→ WORK ITEM: Within the entries below, how many lines carry the word "that"? State the number and stop.

→ DATA UNDER STUDY:
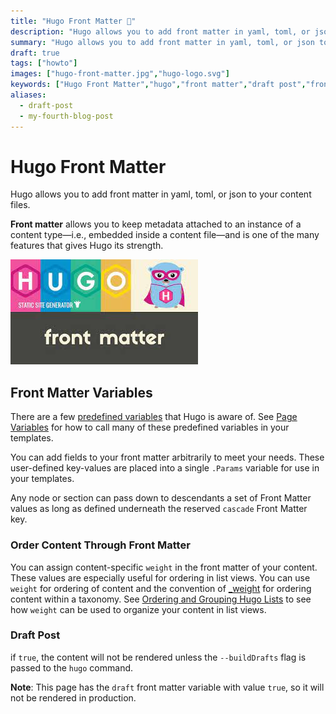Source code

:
 ```yaml
---
title: "Hugo Front Matter 🦉"
description: "Hugo allows you to add front matter in yaml, toml, or json to your content files."
summary: "Hugo allows you to add front matter in yaml, toml, or json to your content files. Read on to know more about predefined and user-defined front matter variables."
draft: true
tags: ["howto"]
images: ["hugo-front-matter.jpg","hugo-logo.svg"]
keywords: ["Hugo Front Matter","hugo","front matter","draft post","front matter variables"]
aliases:
  - draft-post
  - my-fourth-blog-post
---
```


# Hugo Front Matter

Hugo allows you to add front matter in yaml, toml, or json to your content files.

**Front matter** allows you to keep metadata attached to an instance of a content type—i.e., embedded inside a content file—and is one of the many features that gives Hugo its strength.

![Banner](hugo-front-matter.jpg)

## Front Matter Variables

There are a few [predefined variables](https://gohugo.io/content-management/front-matter/#predefined) that Hugo is aware of. See [Page Variables](https://gohugo.io/variables/page/) for how to call many of these predefined variables in your templates.

You can add fields to your front matter arbitrarily to meet your needs. These user-defined key-values are placed into a single `.Params` variable for use in your templates.

Any node or section can pass down to descendants a set of Front Matter values as long as defined underneath the reserved `cascade` Front Matter key.

### Order Content Through Front Matter

You can assign content-specific `weight` in the front matter of your content. These values are especially useful for ordering in list views. You can use `weight` for ordering of content and the convention of [<TAXONOMY>_weight](https://gohugo.io/content-management/taxonomies/) for ordering content within a taxonomy. See [Ordering and Grouping Hugo Lists](https://gohugo.io/templates/lists/#order-content) to see how `weight` can be used to organize your content in list views.

### Draft Post

if `true`, the content will not be rendered unless the `--buildDrafts` flag is passed to the `hugo` command.

**Note**: This page has the `draft` front matter variable with value `true`, so it will not be rendered in production.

→ FINISHED TASK: 2